I encountered among these poor prisoners whom I helped spiritually and materially… only grateful souls, hearts full of affection who responded perfectly to the caring charity that I felt for them
Diary, 31 March, E.O. XX
I have all my life desired to die a victim of charity. You know that this crown was withheld from me right from the first days of my ministry. The Lord had his designs since He wanted to trust me to give a new family to His Church; but for me it would have been a greater value to have died of the blessed typhus which I had contracted while serving prisoners.
Letter to Henri Tempier, 12 September 1849, E.O. X n.1018
I have entirely got over an illness that brought me to death’s door and from which I recovered only through the countless and very fervent prayers that were made for me to the good God in every quarter of the town…
It was at the barracks where some 2000 Austrian prisoners were held that I contracted what they call jail fever. On the morning of St. Joseph’s feast day I was close to the end…
Letter to his father, 17 June 1814, E.O. XV n. 126
Final perseverance, and even martyrdom or at least death while tending victims of the plague, or any other kind of death for God’s glory or the salvation of souls.
One of the intention for which he offered his first Mass, E.O. XIV n.100
We must help men to be reasonable, then Christians, and then help them to become saints.
Préface
Yesterday I spoke of touchstones of a different type. This morning I came here and thought of how this place, these postings are like touchstones of Eugene’s life, of giving oneself totally to God, of living as a Missionary Oblate of Mary Immaculate.
I ponder the word martyr, immediately thinking of St. Stephen and St. Agnes, St. Joan of Arc and the Canadian Martyrs, of our Spanish Oblate Martyrs. They gave their all, their lives to God. And yet didn’t Eugene do the same thing?
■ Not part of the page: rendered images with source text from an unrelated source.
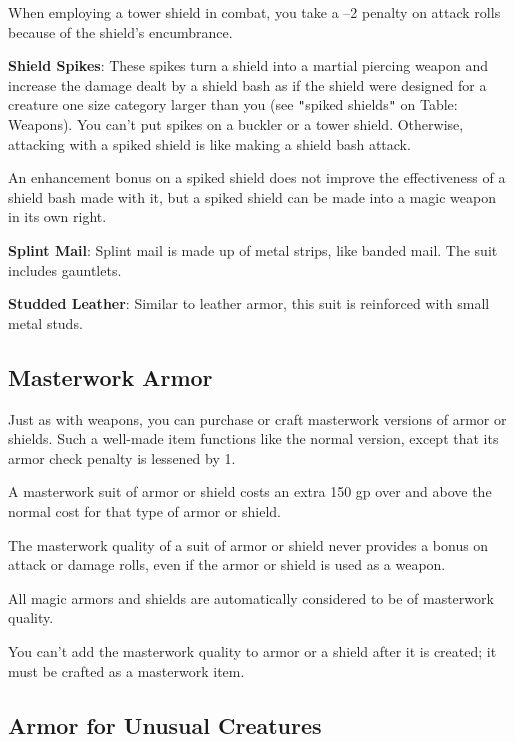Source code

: When employing a tower shield in combat, you take a --2 penalty on attack rolls because of the shield's encumbrance.
		
\textbf{Shield Spikes}: These spikes turn a shield into a martial piercing weapon and increase the damage dealt by a shield bash as if the shield were designed for a creature one size category larger than you (see \texttt{{}"{}}spiked shields\texttt{{}"{}} on Table: Weapons). You can't put spikes on a buckler or a tower shield. Otherwise, attacking with a spiked shield is like making a shield bash attack.
		
An enhancement bonus on a spiked shield does not improve the effectiveness of a shield bash made with it, but a spiked shield can be made into a magic weapon in its own right.
		
\textbf{Splint Mail}: Splint mail is made up of metal strips, like banded mail. The suit includes gauntlets.
		
\textbf{Studded Leather}: Similar to leather armor, this suit is reinforced with small metal studs.
	
\subsection{Masterwork Armor}

		
Just as with weapons, you can purchase or craft masterwork versions of armor or shields. Such a well-made item functions like the normal version, except that its armor check penalty is lessened by 1. 
		
A masterwork suit of armor or shield costs an extra 150 gp over and above the normal cost for that type of armor or shield.
		
The masterwork quality of a suit of armor or shield never provides a bonus on attack or damage rolls, even if the armor or shield is used as a weapon.
		
All magic armors and shields are automatically considered to be of masterwork quality.
		
You can't add the masterwork quality to armor or a shield after it is created; it must be crafted as a masterwork item.
	
\subsection{Armor for Unusual Creatures}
He gave his life, his all to God, to loving the poor who came with many different faces to his door. I have never thought of him as a martyr before and yet when I look at it, why not?
Which of us has not dreamed or at the least thought of and wanted to die for God, to give our all for love? Who has not entertained at least some thoughts of dying in a blaze of glory for our God, perhaps when we were younger, when we felt on-fire with the love of God? And even as I write this I think of Jesus and his own dying – crucified on a cross with common criminals – not exactly what we would call “going out in a blaze of glory”. Eugene whose first love would have been his family, being with his sons, in Aix, preaching missions directly to his beloved poor but who ended up in Marseille, as a bishop, and administrator. I think I could say a martyr to love.
And what about each of us? “We must help men to be reasonable, then Christians, and then help them to become saints.” This has certainly been my life, my experience and always I thrill to it when I read these, words. The spirit of them has been lived out by many, but I heard them from Eugene through an Oblate, to be lived out through his charism, as an Oblate.
I am sure at many points Eugene was cautioned and told not to go where he was headed. Yet he truly risked it all and gave his life. This morning I too want to dare and say why not?